By Dash Buxton @dirkandscabbar1
National Reconciliation Week 2020 is this week, May 27 to June3, and I’ve been thinking a lot about the issue of reconciliation.
If you’re not familiar with it, National Reconciliation Week involves activities and conversations facilitated by Reconciliation Australia. It’s aim:
“Creating a nation strengthened by respectful relationships between the wider Australian community, and Aboriginal and Torres Strait Islander peoples.”
I’m a non-Indigenous Australian who was taught in school about Australia’s birth as a nation being “settled” via application of the legal principle terra nullius. Loosely translated from Latin, it means, “land of no-one.”
In short, on arrival here in 1788 the British asserted that the laws of England applied here on the grounds that Aboriginal people physically inhabited the land in a way that was inconsistent with then British (feudal) understanding of land ownership and sovereignty, characterised in particular via their agricultural, housing practices and societal organisation. (An oversimplification, yes; but for the purpose of brevity it will have to suffice for now).
Each year I celebrated Australia’s birth as a nation on Australia Day without paying it too much thought, given what I learned at school.
Shamefully, it wasn’t until I studied law at uni, including the High Court decision of Mabo No. 2 that I came to understand the assertion this land was terra nullius at the time Cook sailed into Botany Bay was not only an absolute fiction; but what followed constitutes nothing less than genocide.
I was horrified. We all were. Some of us cried in our tute as we discussed our nation’s dark past, including me.
On reflection, I don’t remember Mabo No. 2 being discussed at home or at school. After reading and analysing the High Court judgment in detail much later at uni, that astounds me because of its significance in Australia’s history and for our First Nations peoples. For the first time Australia’s highest judiciary found that native title rights of our First Nations peoples could be recognised. That case also served as the catalyst for the Native Title Act 1993.
Since I learned the dreadful truth about the way our Indigenous Australians were treated then, and have been since, I no longer “celebrate” Australia Day the way I once did, and I have shared the truth wherever I’ve felt I’ve been among an audience who could hear it.
I’ll skip forward now to very recently, when I was buying a book online. A suggestion popped up, that I might like a certain other book too. I clicked on the link to read the blurb about it. It was a work of non-fiction by Adjunct Professor Bruce Pascoe, named Dark Emu.
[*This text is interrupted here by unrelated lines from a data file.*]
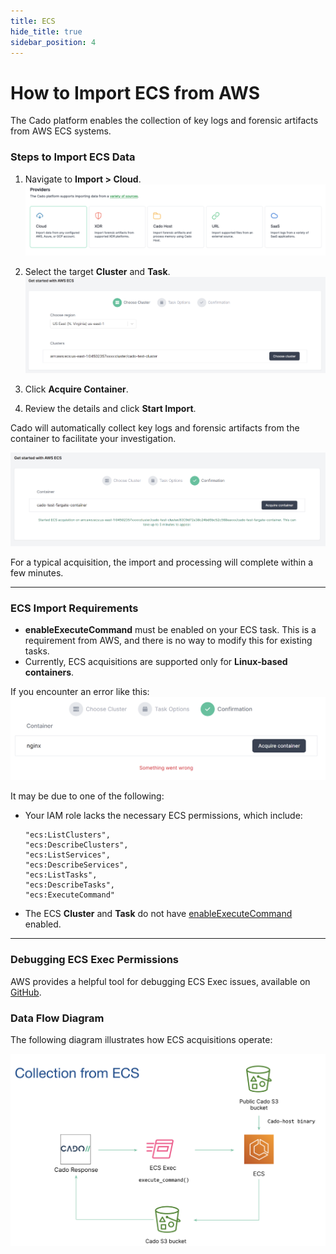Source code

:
 ```yaml
---
title: ECS
hide_title: true
sidebar_position: 4
---
```


# How to Import ECS from AWS

The Cado platform enables the collection of key logs and forensic artifacts from AWS ECS systems.

### Steps to Import ECS Data

1. Navigate to **Import > Cloud**.
   ![Import ECS 1](/img/import-cloud-focus.png)

2. Select the target **Cluster** and **Task**.
   ![Import ECS 2](/img/ecs_2.png)

3. Click **Acquire Container**.

4. Review the details and click **Start Import**.

Cado will automatically collect key logs and forensic artifacts from the container to facilitate your investigation.

![Import ECS 3](/img/ecs_3.png)

For a typical acquisition, the import and processing will complete within a few minutes.

---

### ECS Import Requirements

- **enableExecuteCommand** must be enabled on your ECS task. This is a requirement from AWS, and there is no way to modify this for existing tasks. 
- Currently, ECS acquisitions are supported only for **Linux-based containers**.

If you encounter an error like this:
![ECS Error](/img/ecs_error.png)

It may be due to one of the following:
- Your IAM role lacks the necessary ECS permissions, which include:
   ```
   "ecs:ListClusters",
   "ecs:DescribeClusters",
   "ecs:ListServices",
   "ecs:DescribeServices",
   "ecs:ListTasks",
   "ecs:DescribeTasks",
   "ecs:ExecuteCommand"
   ```
- The ECS **Cluster** and **Task** do not have [enableExecuteCommand](https://docs.aws.amazon.com/AmazonECS/latest/developerguide/ecs-exec.html) enabled.

---

### Debugging ECS Exec Permissions

AWS provides a helpful tool for debugging ECS Exec issues, available on [GitHub](https://github.com/aws-containers/amazon-ecs-exec-checker).

### Data Flow Diagram

The following diagram illustrates how ECS acquisitions operate:

![ECS Data Flow](/img/ecs-collection.png)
The blurb was full of glowing remarks on the importance of the work, and the fact that it had won a few literary prizes. Without a second thought I bought it. I’m so glad it did. I couldn’t put it down.
After only my first reading (its likely I’ll read and refer to it again), I feel it has much to contribute to the conversations to be had between Indigenous and non-Indigenous Australians, particularly during Reconciliation Week.
The book is a powerful tome on the careful land management and food sourcing practices that Aboriginal people employed sustainably for up to 80,000 years before Cook’s arrival. Pascoe carefully pieces together direct evidence from key sources, including the written observations of the First Fleet and “settlers” who followed.
Detailed notes were made of sophisticated practices in the areas of:
-
- Agriculture;
- Aquaculture;
- Food/water storage and preservation;
- Population and housing;
- Fire;
- Language; and
- Culture, land, lore, law and their interconnection.
When coupled with the important detail Pascoe includes about the cultural stories and lore they used to cleverly cloak their instructions to each new generation on exactly how to care for and thrive on this beautiful land, it becomes an essential read for all Australians, Indigenous or otherwise.
The evidence gathered by Pascoe further justifies the High Court’s dispelling the application of terra nullius. In fact, it makes that British assertion of 1788 all the more farcical, if not tragic. This is particularly so in terms of the evidence on Aboriginal systems of agriculture, housing and social organisation; all of which were such pertinent issues in Mabo No. 2.
But I return now to the issue of reconciliation. It’s true that reconciliation action plans and other initiatives go a long way in promoting discussion between Indigenous and non-Indigenous Australia. It’s also fair to say that The National Inquiry into the Separation of Aboriginal Children from their Families,culminating in the 2008 National Apology to the Stolen Generations delivered in parliament by then Prime Minister Kevin Rudd also contributes in meaningful ways; along with marking Sorry Day each year.
However, I think it is work such as Pascoe’s that has exponential power to generate actual, meaningful discussion that reaches all Australians, even those whose views remain where mine had shamefully (and ignorantly) been before law school: stuck in a pre-Mabo No.2 era.
Pascoe’s work has the power to pass the ‘pub test,’ given it brings simple and irrefutable proof of the incredible ingenuity of Aboriginal people and their cultural practices.
It has the power to promote genuine understanding of the strong connection Aboriginal Australians have always maintained with this land, and highlights how much nonAboriginal Australians can learn from the country’s first inhabitants and custodians. I recommend that you find a copy of the book and read it.